Apesar de uma situação estruturalmente complicada, na área de
pessoal, Minas Gerais teve administrações financeiramente responsáveis, mesmo no governo populista de Newton Cardoso. Com
Hélio Garcia, todos os acordos políticos tinham que passar pelo aval
da área econômica, para não comprometer as contas públicas. E jamais o interesse de Minas foi colocado acima do interesse nacional.
Mesmo decisões que poderiam
eventualmente prejudicar o Estado eram aceitas, desde que claramente identificado o interesse nacional em jogo.

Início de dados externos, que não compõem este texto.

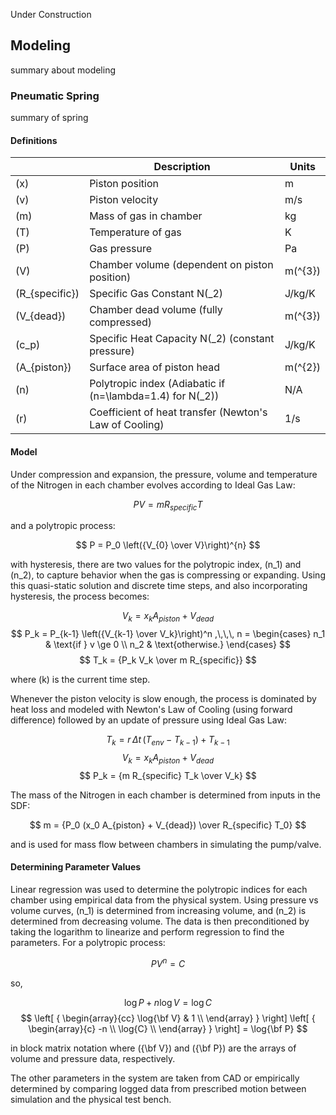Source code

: Under Construction

## Modeling

summary about modeling

### Pneumatic Spring

summary of spring

#### Definitions

|                  | Description                                                   | Units     |
|------------------|---------------------------------------------------------------|-----------|
| \(x\)            | Piston position                                               | m         |
| \(v\)            | Piston velocity                                               | m/s       |
| \(m\)            | Mass of gas in chamber                                        | kg        |
| \(T\)            | Temperature of gas                                            | K         |
| \(P\)            | Gas pressure                                                  | Pa        |
| \(V\)            | Chamber volume (dependent on piston position)                 | m\(^{3}\) |
| \(R_{specific}\) | Specific Gas Constant N\(_2\)                                 | J/kg/K    |
| \(V_{dead}\)     | Chamber dead volume (fully compressed)                        | m\(^{3}\) |
| \(c_p\)          | Specific Heat Capacity N\(_2\) (constant pressure)            | J/kg/K    |
| \(A_{piston}\)   | Surface area of piston head                                   | m\(^{2}\) |
| \(n\)            | Polytropic index (Adiabatic if \(n=\lambda=1.4\) for N\(_2\)) | N/A       |
| \(r\)            | Coefficient of heat transfer (Newton's Law of Cooling)        | 1/s       |


#### Model

Under compression and expansion, the pressure, volume and temperature of the Nitrogen in each
chamber evolves according to Ideal Gas Law:

$$ P V = m R_{specific} T $$

and a polytropic process:

$$ P = P_0 \left({V_{0} \over V}\right)^{n} $$

with hysteresis, there are two values for the polytropic index, \(n_1\) and \(n_2\), to capture behavior when
the gas is compressing or expanding. Using this quasi-static solution and
discrete time steps, and also incorporating hysteresis, the process becomes:

$$ V_k = x_k A_{piston} + V_{dead} $$
$$
P_k = P_{k-1} \left({V_{k-1} \over V_k}\right)^n ,\,\,\, n = \begin{cases}
    n_1 & \text{if } v \ge 0 \\
    n_2 & \text{otherwise.}
\end{cases}
$$
$$ T_k = {P_k V_k \over m R_{specific}} $$

where \(k\) is the current time step.

Whenever the piston velocity is slow enough, the process is dominated by heat loss and
modeled with Newton's Law of Cooling (using forward difference) followed by an update of pressure using
Ideal Gas Law:

$$ T_k = r\, \Delta t\, (T_{env} - T_{k-1}) + T_{k-1} $$
$$ V_k = x_k A_{piston} + V_{dead} $$
$$ P_k = {m R_{specific} T_k \over V_k} $$

The mass of the Nitrogen in each chamber is determined from inputs in the SDF:

$$ m = {P_0 (x_0 A_{piston} + V_{dead}) \over R_{specific} T_0} $$

and is used for mass flow between chambers in simulating the pump/valve.


#### Determining Parameter Values

Linear regression was used to determine the polytropic indices for each chamber using empirical
data from the physical system. Using pressure vs volume curves, \(n_1\) is determined from
increasing volume, and \(n_2\) is determined from decreasing volume. The data is then preconditioned
by taking the logarithm to linearize and perform regression to find the parameters. For a
polytropic process:

$$ P V^{n} = C $$

so,

$$ \log{P} + n \log{V} = \log{C} $$
$$
\left[ { \begin{array}{cc}
    \log{\bf V} & 1 \\
\end{array} } \right] \left[ { \begin{array}{c}
    -n \\
    \log{C} \\
\end{array} } \right] = \log{\bf P}
$$

in block matrix notation where \({\bf V}\) and \({\bf P}\) are the arrays of volume and
pressure data, respectively.

The other parameters in the system are taken from CAD or empirically determined by comparing logged
data from prescribed motion between simulation and the physical test bench.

Não se menosprezam as dificuldades atuais. Mas a decisão do governador Itamar Franco de decretar unilateralmente a moratória
do Estado, sem procurar negociar,
sem procurar apresentar suas razões, prejudica o país, inviabiliza
renegociações soberanas das dívidas estaduais com a União e envergonha o Estado.
Foram quase 20 anos com o país
tentando apagar do cenário internacional a fama de caloteiro, de
povo pouco sério, não afeito a honrar seus compromissos nem a
acatar contratos. Nesse período,
grande parte dos "spreads" cobrados dos financiamentos ao Brasil
decorria dessa fama de caloteiro,
reforçada pela moratória de 1986,
que aumentou substancialmente o
risco Brasil.
Agora, o mesmo Estado que ajudou na recuperação da imagem
internacional do país torna-se instrumento de prejuízo para o país
como um todo, nas mãos de um
governador voluntarista, que pensa exclusivamente no seu interesse
político imediato, pouco se importando com as consequências para
o país
Os argumentos invocados por
Itamar para denunciar o acordo
são sofismas baratos. O primeiro
deles é que Minas negociou mal
sua dívida por aceitar taxas de juros de 7,5% ao ano, acima do IGP,
contra taxas de 6% de outros Estados. As condições de renegociação
eram as mesmas para todos os Estados, já que foram autorizadas
por uma lei específica. Estados que
pagassem à vista 20% da dívida teriam direito a 6% de juros. Como
Minas pagou 10%, a taxa de equalização foi de 7,5%. O resultado financeiro é o mesmo.
O segundo argumento é que o Estado começou a pagar agora
amortização de R$ 80 milhões por
mês, o que não ocorria antes. O Estado sempre pagou R$ 70 milhões
mensais de custo da dívida. Ocorre
que, pelas taxas de juros do mercado, o dinheiro ia integralmente
para pagar juros, não permitindo
amortização. Agora, com juros favorecidos, existe a amortização.
A situação do Estado não é fácil.
Minas gasta 95% de sua receita
corrente com a folha. Desse total,
40% equivalem à folha de aposentados. Nos últimos quatro anos,
não conseguiu reduzir o quadro de
pessoal porque não havia mecanismos de CLT, como o Baneser, de
São Paulo. Os primeiros 1.400 demitidos foram readmitidos pela
Justiça.
A atitude de Itamar prejudicou
todos os Estados que aspiravam a
uma negociação adulta com o governo federal. E prejudicou todos
os setores que questionam a consistência do programa de ajuste
fiscal, dentro de uma perspectiva
madura e racional.
Depois desse rompante, o governo não poderá sequer abrir negociações com os Estados, sob risco
de passar a imagem de derrota do
ajuste fiscal. O governo federal será obrigado a executar as garantias, deixando Minas em situação
mais delicada ainda.
O federalismo brasileiro exige
governantes responsáveis, que saibam defender soberanamente os
interesses de seus cidadãos, mas
que se comportem como pessoas
investidas da responsabilidade de
zelar pela segurança nacional. Itamar não faz uma coisa nem outra.